■ WHAT YOU WILL DO
Copy exactly every line below, from the first through the one that contains "What's Left ##", and skip all pictures.

(Beginning of RECORDS TO PROCESS)

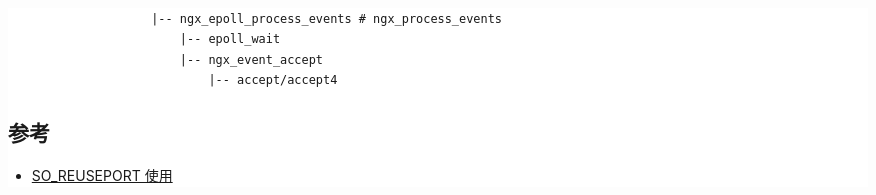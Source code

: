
 ```text
                    |-- ngx_epoll_process_events # ngx_process_events
                        |-- epoll_wait
                        |-- ngx_event_accept
                            |-- accept/accept4
```

## 参考

- [SO_REUSEPORT 使用](https://www.jianshu.com/p/20137963f88a)
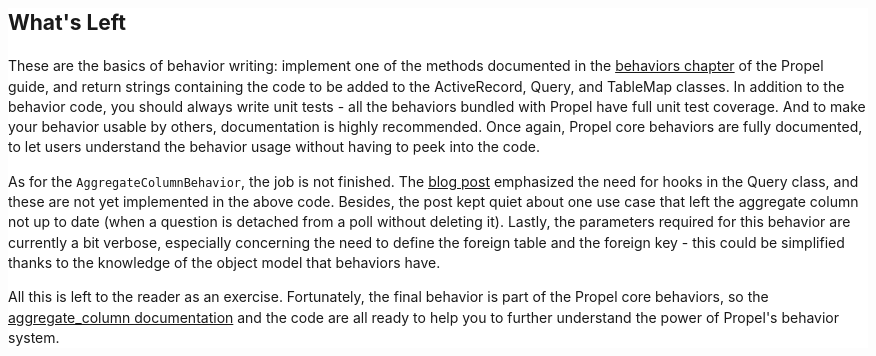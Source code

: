 ## What's Left ##

These are the basics of behavior writing: implement one of the methods documented in the [behaviors chapter](/documentation/06-behaviors.html#writing-a-behavior) of the Propel guide, and return strings containing the code to be added to the ActiveRecord, Query, and TableMap classes. In addition to the behavior code, you should always write unit tests - all the behaviors bundled with Propel have full unit test coverage. And to make your behavior usable by others, documentation is highly recommended. Once again, Propel core behaviors are fully documented, to let users understand the behavior usage without having to peek into the code.

As for the `AggregateColumnBehavior`, the job is not finished. The [blog post](http://propel.posterous.com/getting-to-know-propel-15-keeping-an-aggregat) emphasized the need for hooks in the Query class, and these are not yet implemented in the above code. Besides, the  post kept quiet about one use case that left the aggregate column not up to date (when a question is detached from a poll without deleting it). Lastly, the parameters required for this behavior are currently a bit verbose, especially concerning the need to define the foreign table and the foreign key - this could be simplified thanks to the knowledge of the object model that behaviors have.

All this is left to the reader as an exercise. Fortunately, the final behavior is part of the Propel core behaviors, so the [aggregate_column documentation](/documentation/behaviors/aggregate-column.html) and the code are all ready to help you to further understand the power of Propel's behavior system.
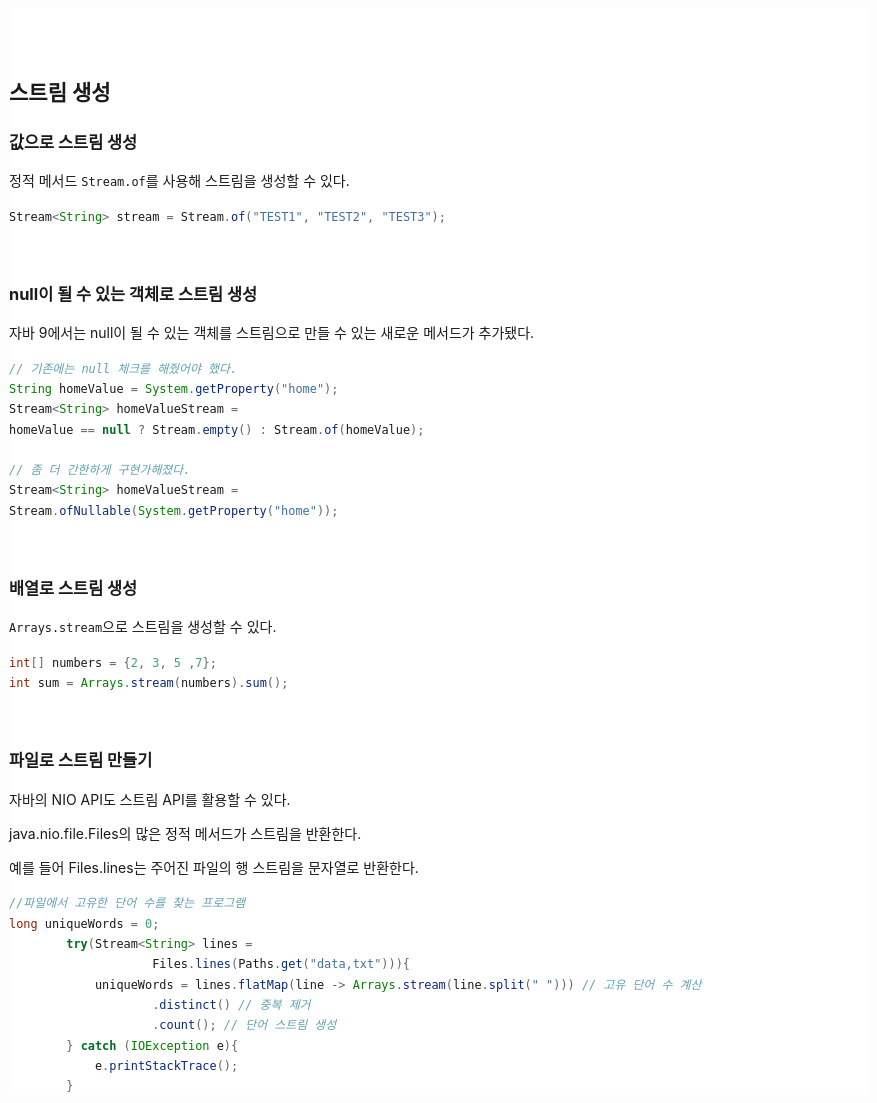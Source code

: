 <br/><br/>

## 스트림 생성

### 값으로 스트림 생성

정적 메서드 ```Stream.of```를 사용해 스트림을 생성할 수 있다.

```java
Stream<String> stream = Stream.of("TEST1", "TEST2", "TEST3");
```

<br/>

### null이 될 수 있는 객체로 스트림 생성

자바 9에서는 null이 될 수 있는 객체를 스트림으로 만들 수 있는 새로운 메서드가 추가됐다.

```java
// 기존에는 null 체크를 해줬어야 했다.
String homeValue = System.getProperty("home");
Stream<String> homeValueStream =
homeValue == null ? Stream.empty() : Stream.of(homeValue);

// 좀 더 간한하게 구현가해졌다.
Stream<String> homeValueStream =
Stream.ofNullable(System.getProperty("home"));
```
 <br/>
 
### 배열로 스트림 생성

```Arrays.stream```으로 스트림을 생성할 수 있다.

```java
int[] numbers = {2, 3, 5 ,7};
int sum = Arrays.stream(numbers).sum();
```

<br/>

### 파일로 스트림 만들기

자바의 NIO API도 스트림 API를 활용할 수 있다.

java.nio.file.Files의 많은 정적 메서드가 스트림을 반환한다.

예를 들어 Files.lines는 주어진 파일의 행 스트림을 문자열로 반환한다.

```java
//파일에서 고유한 단어 수를 찾는 프로그램
long uniqueWords = 0;
        try(Stream<String> lines =
                    Files.lines(Paths.get("data,txt"))){
            uniqueWords = lines.flatMap(line -> Arrays.stream(line.split(" "))) // 고유 단어 수 계산
                    .distinct() // 중복 제거
                    .count(); // 단어 스트림 생성
        } catch (IOException e){
            e.printStackTrace();
        }
```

(End of RECORDS TO PROCESS)

■ RESULT
Source code

:
 ```text
                    |-- ngx_epoll_process_events # ngx_process_events
                        |-- epoll_wait
                        |-- ngx_event_accept
                            |-- accept/accept4
```

## 参考

- [SO_REUSEPORT 使用](https://www.jianshu.com/p/20137963f88a)
Source code

: ## What's Left ##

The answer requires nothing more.